#### [Task to complete]
Scan the records for "corner". Show the matching lines.

*** Opening of Record excerpts ***

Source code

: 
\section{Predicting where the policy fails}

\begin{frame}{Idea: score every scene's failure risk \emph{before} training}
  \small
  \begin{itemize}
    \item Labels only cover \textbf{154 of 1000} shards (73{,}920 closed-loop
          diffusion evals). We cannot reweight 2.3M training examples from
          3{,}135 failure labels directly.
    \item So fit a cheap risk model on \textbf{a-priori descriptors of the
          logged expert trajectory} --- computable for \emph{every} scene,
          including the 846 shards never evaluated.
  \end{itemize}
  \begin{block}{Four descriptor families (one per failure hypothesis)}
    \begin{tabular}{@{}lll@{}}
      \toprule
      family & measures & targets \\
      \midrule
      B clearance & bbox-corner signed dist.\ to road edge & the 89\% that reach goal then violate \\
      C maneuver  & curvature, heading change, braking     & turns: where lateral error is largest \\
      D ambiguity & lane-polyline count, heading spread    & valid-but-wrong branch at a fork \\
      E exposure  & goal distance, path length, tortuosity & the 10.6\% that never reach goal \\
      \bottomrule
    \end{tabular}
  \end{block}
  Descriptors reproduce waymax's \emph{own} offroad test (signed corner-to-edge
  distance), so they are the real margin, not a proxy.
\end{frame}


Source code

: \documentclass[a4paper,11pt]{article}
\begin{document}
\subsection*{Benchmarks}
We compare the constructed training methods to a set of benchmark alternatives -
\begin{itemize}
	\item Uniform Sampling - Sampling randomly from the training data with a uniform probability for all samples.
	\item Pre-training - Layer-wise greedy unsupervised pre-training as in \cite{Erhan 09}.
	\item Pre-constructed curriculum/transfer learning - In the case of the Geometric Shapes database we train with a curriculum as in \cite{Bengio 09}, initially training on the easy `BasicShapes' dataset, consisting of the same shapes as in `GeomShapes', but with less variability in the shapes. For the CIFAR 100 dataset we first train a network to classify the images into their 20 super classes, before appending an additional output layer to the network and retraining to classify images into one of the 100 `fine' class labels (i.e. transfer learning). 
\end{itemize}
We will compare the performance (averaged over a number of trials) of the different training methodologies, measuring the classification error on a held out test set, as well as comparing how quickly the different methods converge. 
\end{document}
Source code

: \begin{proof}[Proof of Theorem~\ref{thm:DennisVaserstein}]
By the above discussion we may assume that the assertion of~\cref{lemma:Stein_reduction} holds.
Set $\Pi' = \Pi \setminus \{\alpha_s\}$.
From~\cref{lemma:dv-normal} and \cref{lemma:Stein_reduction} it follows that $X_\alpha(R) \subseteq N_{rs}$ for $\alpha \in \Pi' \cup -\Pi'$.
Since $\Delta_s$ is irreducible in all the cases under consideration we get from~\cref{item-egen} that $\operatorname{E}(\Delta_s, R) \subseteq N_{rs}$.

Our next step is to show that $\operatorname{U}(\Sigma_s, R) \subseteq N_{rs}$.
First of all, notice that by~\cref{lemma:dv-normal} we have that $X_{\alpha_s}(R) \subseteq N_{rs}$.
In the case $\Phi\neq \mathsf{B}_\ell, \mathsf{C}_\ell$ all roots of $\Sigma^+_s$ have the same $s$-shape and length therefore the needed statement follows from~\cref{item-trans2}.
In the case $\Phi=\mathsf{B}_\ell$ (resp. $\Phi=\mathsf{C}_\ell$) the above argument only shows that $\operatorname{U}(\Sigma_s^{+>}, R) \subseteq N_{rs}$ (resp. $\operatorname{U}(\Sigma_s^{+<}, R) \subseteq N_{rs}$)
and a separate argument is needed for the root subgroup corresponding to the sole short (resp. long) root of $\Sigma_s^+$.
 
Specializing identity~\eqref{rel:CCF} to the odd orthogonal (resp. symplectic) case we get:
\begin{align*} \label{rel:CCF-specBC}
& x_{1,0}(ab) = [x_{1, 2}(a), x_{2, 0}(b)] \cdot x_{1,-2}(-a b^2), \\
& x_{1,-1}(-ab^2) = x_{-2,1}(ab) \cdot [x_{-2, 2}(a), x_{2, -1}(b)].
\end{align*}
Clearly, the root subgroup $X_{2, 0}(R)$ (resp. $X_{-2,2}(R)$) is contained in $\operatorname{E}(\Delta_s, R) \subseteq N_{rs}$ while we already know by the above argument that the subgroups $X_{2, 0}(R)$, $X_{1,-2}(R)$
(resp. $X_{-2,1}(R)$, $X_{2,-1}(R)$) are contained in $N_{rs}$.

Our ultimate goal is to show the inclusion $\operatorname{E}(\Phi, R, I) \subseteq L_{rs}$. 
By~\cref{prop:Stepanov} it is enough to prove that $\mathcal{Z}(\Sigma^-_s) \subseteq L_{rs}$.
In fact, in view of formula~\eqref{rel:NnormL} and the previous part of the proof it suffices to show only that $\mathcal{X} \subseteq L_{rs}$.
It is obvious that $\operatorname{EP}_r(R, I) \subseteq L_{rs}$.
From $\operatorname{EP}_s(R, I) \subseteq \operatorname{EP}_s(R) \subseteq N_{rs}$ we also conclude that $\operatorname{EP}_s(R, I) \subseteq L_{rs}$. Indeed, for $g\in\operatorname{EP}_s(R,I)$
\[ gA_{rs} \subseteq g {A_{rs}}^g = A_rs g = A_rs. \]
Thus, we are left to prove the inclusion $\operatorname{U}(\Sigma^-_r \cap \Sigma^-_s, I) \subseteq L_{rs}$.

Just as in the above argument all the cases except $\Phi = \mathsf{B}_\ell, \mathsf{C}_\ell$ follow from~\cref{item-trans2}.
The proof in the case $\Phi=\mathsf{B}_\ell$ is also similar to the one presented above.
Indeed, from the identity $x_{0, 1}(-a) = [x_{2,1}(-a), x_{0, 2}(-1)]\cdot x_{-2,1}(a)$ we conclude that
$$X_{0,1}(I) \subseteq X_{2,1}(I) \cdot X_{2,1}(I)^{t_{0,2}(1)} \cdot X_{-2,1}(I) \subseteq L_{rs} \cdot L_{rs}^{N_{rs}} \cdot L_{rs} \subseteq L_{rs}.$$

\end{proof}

*** Close of Record excerpts ***

#### [Written response]
      B clearance & bbox-corner signed dist.\ to road edge & the 89\% that reach goal then violate \\
  Descriptors reproduce waymax's \emph{own} offroad test (signed corner-to-edge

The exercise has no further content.